***** MATERIAL PROVIDED *****

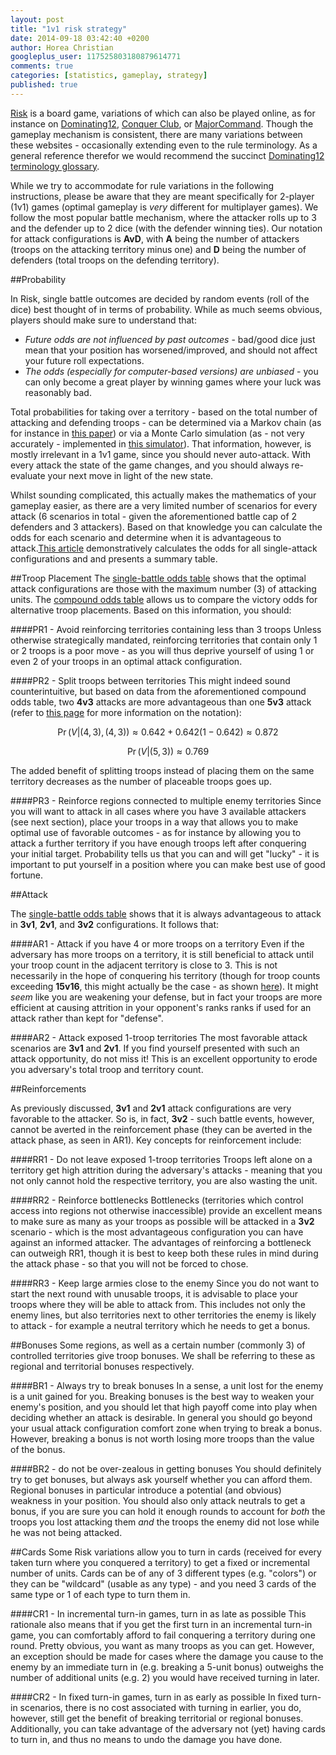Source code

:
 ```yaml
---
layout: post
title: "1v1 risk strategy"
date: 2014-09-18 03:42:40 +0200
author: Horea Christian
googleplus_user: 117525803180879614771
comments: true
categories: [statistics, gameplay, strategy]
published: true
---
```


[Risk](https://en.wikipedia.org/wiki/Risk_(game)) is a board game, variations of which can also be played online, as for instance on [Dominating12](www.dominating12.com), [Conquer Club](http://www.conquerclub.com/), or [MajorCommand](http://www.majorcommand.com/).
Though the gameplay mechanism is consistent, there are many variations between these websites - occasionally extending even to the rule terminology.
As a general reference therefor we would recommend the succinct [Dominating12 terminology glossary](http://www.dominating12.com/?cmd=tutorial&act=glossary).

While we try to accommodate for rule variations in the following instructions, please be aware that they are meant specifically for 2-player (1v1) games (optimal gameplay is *very* different for multiplayer games).
We follow the most popular battle mechanism, where the attacker rolls up to 3 and the defender up to 2 dice (with the defender winning ties).
Our notation for attack configurations is **AvD**, with **A** being the number of attackers (troops on the attacking territory minus one) and **D** being the number of defenders (total troops on the defending territory).

<!-- more -->

##Probability

In Risk, single battle outcomes are decided by random events (roll of the dice) best thought of in terms of probability.
While as much seems obvious, players should make sure to understand that:

* *Future odds are not influenced by past outcomes* - bad/good dice just mean that your position has worsened/improved, and should not affect your future roll expectations.
* *The odds (especially for computer-based versions) are unbiased* - you can only become a great player by winning games where your luck was reasonably bad.

Total probabilities for taking over a territory - based on the total number of attacking and defending troops - can be determined via a Markov chain (as for instance in [this paper](http://www4.stat.ncsu.edu/~jaosborn/research/RISK.pdf)) or via a Monte Carlo simulation (as - not very accurately - implemented in [this simulator](http://riskodds.com/index.php)).
That information, however, is mostly irrelevant in a 1v1 game, since you should never auto-attack.
With every attack the state of the game changes, and you should always re-evaluate your next move in light of the new state.

Whilst sounding complicated, this actually makes the mathematics of your gameplay easier, as there are a very limited number of scenarios for every attack (6 scenarios in total - given the aforementioned battle cap of 2 defenders and 3 attackers).
Based on that knowledge you can calculate the odds for each scenario and determine when it is advantageous to attack.[This article](http://chymeric.eu/blog/2014/07/23/per-attack-risk-dice-odds/) demonstratively calculates the odds for all single-attack configurations and and presents a summary table. 

##Troop Placement
The [single-battle odds table](http://chymeric.eu/blog/2014/07/23/per-attack-risk-dice-odds/) shows that the optimal attack configurations are those with the maximum number (3) of attacking units.
The [compound odds table](http://www4.stat.ncsu.edu/~jaosborn/research/RISK.pdf) allows us to compare the victory odds for alternative troop placements.
Based on this information, you should:

####PR1 - Avoid reinforcing territories containing less than 3 troops
Unless otherwise strategically mandated, reinforcing territories that contain only 1 or 2 troops is a poor move - as you will thus deprive yourself of using 1 or even 2 of your troops in an optimal attack configuration.

####PR2 - Split troops between territories
This might indeed sound counterintuitive, but based on data from the aforementioned compound odds table, two **4v3** attacks are more advantageous than one **5v3** attack (refer to [this page](http://chymeric.eu/blog/2014/07/23/per-attack-risk-dice-odds/) for more information on the notation):

$$
\Pr(V\vert(4,3),(4,3)) \approx 0.642+0.642(1-0.642) \approx 0.872
$$

$$
\Pr(V\vert(5,3)) \approx 0.769
$$

The added benefit of splitting troops instead of placing them on the same territory decreases as the number of placeable troops goes up.

####PR3 - Reinforce regions connected to multiple enemy territories
Since you will want to attack in all cases where you have 3 available attackers (see next section), place your troops in a way that allows you to make optimal use of favorable outcomes -
as for instance by allowing you to attack a further territory if you have enough troops left after conquering your initial target.
Probability tells us that you can and will get "lucky" - it is important to put yourself in a position where you can make best use of good fortune.

##Attack

The [single-battle odds table](http://chymeric.eu/blog/2014/07/23/per-attack-risk-dice-odds/) shows that it is always advantageous to attack in **3v1**, **2v1**, and **3v2** configurations. 
It follows that:

####AR1 - Attack if you have 4 or more troops on a territory
Even if the adversary has more troops on a territory, it is still beneficial to attack until your troop count in the adjacent territory is close to 3.
This is not necessarily in the hope of conquering his territory (though for troop counts exceeding **15v16**, this might actually be the case - as shown [here](http://www4.stat.ncsu.edu/~jaosborn/research/RISK.pdf)).
It might *seem* like you are weakening your defense, but in fact your troops are more efficient at causing attrition in your opponent's ranks ranks if used for an attack rather than kept for "defense".

####AR2 - Attack exposed 1-troop territories
The most favorable attack scenarios are **3v1** and **2v1**.
If you find yourself presented with such an attack opportunity, do not miss it!
This is an excellent opportunity to erode you adversary's total troop and territory count.

##Reinforcements

As previously discussed, **3v1** and **2v1** attack configurations are very favorable to the attacker.
So is, in fact, **3v2** - such battle events, however, cannot be averted in the reinforcement phase (they can be averted in the attack phase, as seen in AR1).
Key concepts for reinforcement include:

####RR1 - Do not leave exposed 1-troop territories
Troops left alone on a territory get high attrition during the adversary's attacks - meaning that you not only cannot hold the respective territory, you are also wasting the unit.

####RR2 - Reinforce bottlenecks
Bottlenecks (territories which control access into regions not otherwise inaccessible) provide an excellent means to make sure as many as your troops as possible will be attacked in a **3v2** scenario -
which is the most advantageous configuration you can have against an informed attacker.
The advantages of reinforcing a bottleneck can outweigh RR1, though it is best to keep both these rules in mind during the attack phase - so that you will not be forced to chose.

####RR3 - Keep large armies close to the enemy
Since you do not want to start the next round with unusable troops, it is advisable to place your troops where they will be able to attack from.
This includes not only the enemy lines, but also territories next to other territories the enemy is likely to attack - for example a neutral territory which he needs to get a bonus.

##Bonuses
Some regions, as well as a certain number (commonly 3) of controlled territories give troop bonuses.
We shall be referring to these as regional and territorial bonuses respectively.

####BR1 - Always try to break bonuses
In a sense, a unit lost for the enemy is a unit gained for you.
Breaking bonuses is the best way to weaken your enemy's position, and you should let that high payoff come into play when deciding whether an attack is desirable.
In general you should go beyond your usual attack configuration comfort zone when trying to break a bonus. 
However, breaking a bonus is not worth losing more troops than the value of the bonus.

####BR2 - do not be over-zealous in getting bonuses
You should definitely try to get bonuses, but always ask yourself whether you can afford them.
Regional bonuses in particular introduce a potential (and obvious) weakness in your position.
You should also only attack neutrals to get a bonus, if you are sure you can hold it enough rounds to account for *both* the troops you lost attacking them *and* the troops the enemy did not lose while he was not being attacked.

##Cards
Some Risk variations allow you to turn in cards (received for every taken turn where you conquered a territory) to get a fixed or incremental number of units.
Cards can be of any of 3 different types (e.g. "colors") or they can be "wildcard" (usable as any type) - and you need 3 cards of the same type or 1 of each type to turn them in.

####CR1 - In incremental turn-in games, turn in as late as possible
This rationale also means that if you get the first turn in an incremental turn-in game, you can comfortably afford to fail conquering a territory during one round.
Pretty obvious, you want as many troops as you can get. 
However, an exception should be made for cases where the damage you cause to the enemy by an immediate turn in (e.g. breaking a 5-unit bonus) outweighs the number of additional units (e.g. 2) you would have received turning in later.

####CR2 - In fixed turn-in games, turn in as early as possible
In fixed turn-in scenarios, there is no cost associated with turning in earlier, you do, however, still get the benefit of breaking territorial or regional bonuses.
Additionally, you can take advantage of the adversary not (yet) having cards to turn in, and thus no means to undo the damage you have done.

*****

* TASK TO CARRY OUT
Note each line of the entries that has "benefit" in it, and copy those lines.

* WRITTEN ANSWER
The added benefit of splitting troops instead of placing them on the same territory decreases as the number of placeable troops goes up.
In fixed turn-in scenarios, there is no cost associated with turning in earlier, you do, however, still get the benefit of breaking territorial or regional bonuses.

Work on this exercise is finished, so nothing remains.